— What you have to do —
What is the number of lines in the data that contain "Hello"? Respond with nothing else.

— Data records —
>>>

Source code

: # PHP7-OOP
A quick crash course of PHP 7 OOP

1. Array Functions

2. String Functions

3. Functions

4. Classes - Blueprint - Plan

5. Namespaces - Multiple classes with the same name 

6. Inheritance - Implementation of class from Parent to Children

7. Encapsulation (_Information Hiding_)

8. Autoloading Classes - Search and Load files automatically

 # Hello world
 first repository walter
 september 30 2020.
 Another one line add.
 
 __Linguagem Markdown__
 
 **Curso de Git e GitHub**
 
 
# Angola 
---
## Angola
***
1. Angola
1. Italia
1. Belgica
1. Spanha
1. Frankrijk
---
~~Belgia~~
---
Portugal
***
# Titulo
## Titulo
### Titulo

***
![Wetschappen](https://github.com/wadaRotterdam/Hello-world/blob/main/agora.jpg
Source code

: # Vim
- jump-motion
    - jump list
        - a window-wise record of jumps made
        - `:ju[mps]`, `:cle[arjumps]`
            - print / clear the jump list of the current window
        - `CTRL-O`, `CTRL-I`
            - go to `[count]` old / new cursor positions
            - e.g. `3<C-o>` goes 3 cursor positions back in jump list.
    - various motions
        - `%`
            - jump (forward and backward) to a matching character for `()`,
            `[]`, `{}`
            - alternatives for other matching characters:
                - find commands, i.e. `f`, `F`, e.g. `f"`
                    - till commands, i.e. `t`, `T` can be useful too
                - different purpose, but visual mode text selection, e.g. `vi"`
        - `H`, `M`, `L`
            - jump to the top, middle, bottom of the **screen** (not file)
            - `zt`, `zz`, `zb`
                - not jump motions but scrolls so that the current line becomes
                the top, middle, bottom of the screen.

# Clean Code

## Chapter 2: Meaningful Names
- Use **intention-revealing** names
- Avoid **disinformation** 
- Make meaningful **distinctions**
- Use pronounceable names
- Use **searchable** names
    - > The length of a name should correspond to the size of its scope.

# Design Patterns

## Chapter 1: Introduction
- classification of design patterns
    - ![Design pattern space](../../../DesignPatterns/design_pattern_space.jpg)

<<<

— Task response —
2